L’histoire tourne alors à la tragédie, et notre cœur se brise un peu, à l’unisson avec celui de Katerina Ismaïlova qui s’embourbe dans le malheur, enchaînant trahisons et meurtres pour pouvoir vivre le parfait amour avec son amant.
Après presque deux heures de spectacle haletant et une entracte, la deuxième partie paraît bien courte et déprimante : un mariage tourne au fiasco, la police découvre la vérité, et tout le monde est jeté en prison. Et ainsi se termine la vie d’une jeune femme russe, qui souhaitait simplement vivre le grand amour, à une époque où l’existence des femmes est orchestrée par celle des hommes qui les entourent et compromettent leur liberté – d’où la référence dans le titre à la Lady Macbeth shakespearienne.

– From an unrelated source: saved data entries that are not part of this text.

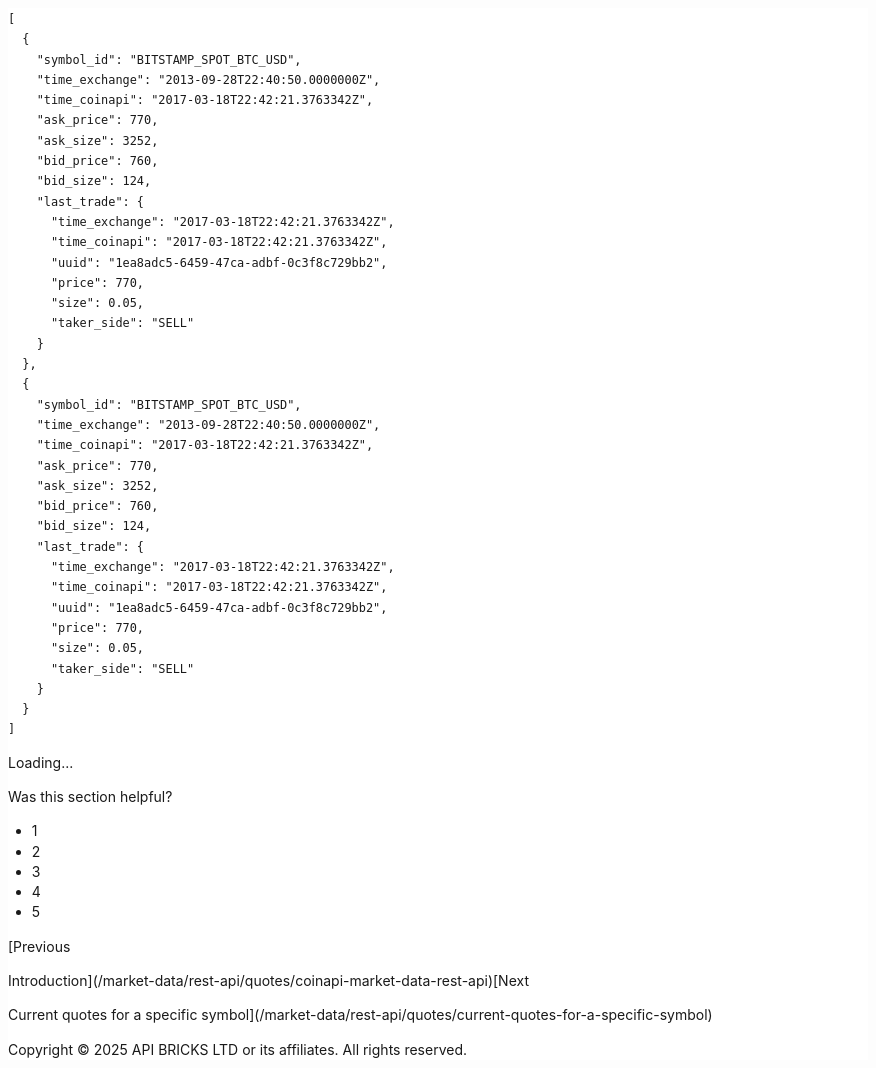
 ```
[  
  {  
    "symbol_id": "BITSTAMP_SPOT_BTC_USD",  
    "time_exchange": "2013-09-28T22:40:50.0000000Z",  
    "time_coinapi": "2017-03-18T22:42:21.3763342Z",  
    "ask_price": 770,  
    "ask_size": 3252,  
    "bid_price": 760,  
    "bid_size": 124,  
    "last_trade": {  
      "time_exchange": "2017-03-18T22:42:21.3763342Z",  
      "time_coinapi": "2017-03-18T22:42:21.3763342Z",  
      "uuid": "1ea8adc5-6459-47ca-adbf-0c3f8c729bb2",  
      "price": 770,  
      "size": 0.05,  
      "taker_side": "SELL"  
    }  
  },  
  {  
    "symbol_id": "BITSTAMP_SPOT_BTC_USD",  
    "time_exchange": "2013-09-28T22:40:50.0000000Z",  
    "time_coinapi": "2017-03-18T22:42:21.3763342Z",  
    "ask_price": 770,  
    "ask_size": 3252,  
    "bid_price": 760,  
    "bid_size": 124,  
    "last_trade": {  
      "time_exchange": "2017-03-18T22:42:21.3763342Z",  
      "time_coinapi": "2017-03-18T22:42:21.3763342Z",  
      "uuid": "1ea8adc5-6459-47ca-adbf-0c3f8c729bb2",  
      "price": 770,  
      "size": 0.05,  
      "taker_side": "SELL"  
    }  
  }  
]
```

Loading...

Was this section helpful?

* 1
* 2
* 3
* 4
* 5

[Previous

Introduction](/market-data/rest-api/quotes/coinapi-market-data-rest-api)[Next

Current quotes for a specific symbol](/market-data/rest-api/quotes/current-quotes-for-a-specific-symbol)

Copyright © 2025 API BRICKS LTD or its affiliates. All rights reserved.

Pour conclure : un reflet bien triste du sort de la gent féminine russe du 19e siècle, mais un texte et une mise en scène qui le présentent avec justesse. A l’origine roman de Nikolaï Leskov, il est repris en opéra par Dimitri Chostakovitch, et ici mis en scène par Dmitri Tcherniakov. Et que dire de l’orchestre, dirigé par le chef permanent de l’Opéra de Lyon Kazushi Ono ? Cela ajoute au jeu des acteurs une dimension musicale parfaitement complémentaire, mettant en valeur les moments clés de l’histoire.
Le mot de la fin : pour toutes les émotions qu’il a créé en nous, pour les magnifiques voix qu’on y a entendues, l’opéra, on y retournera.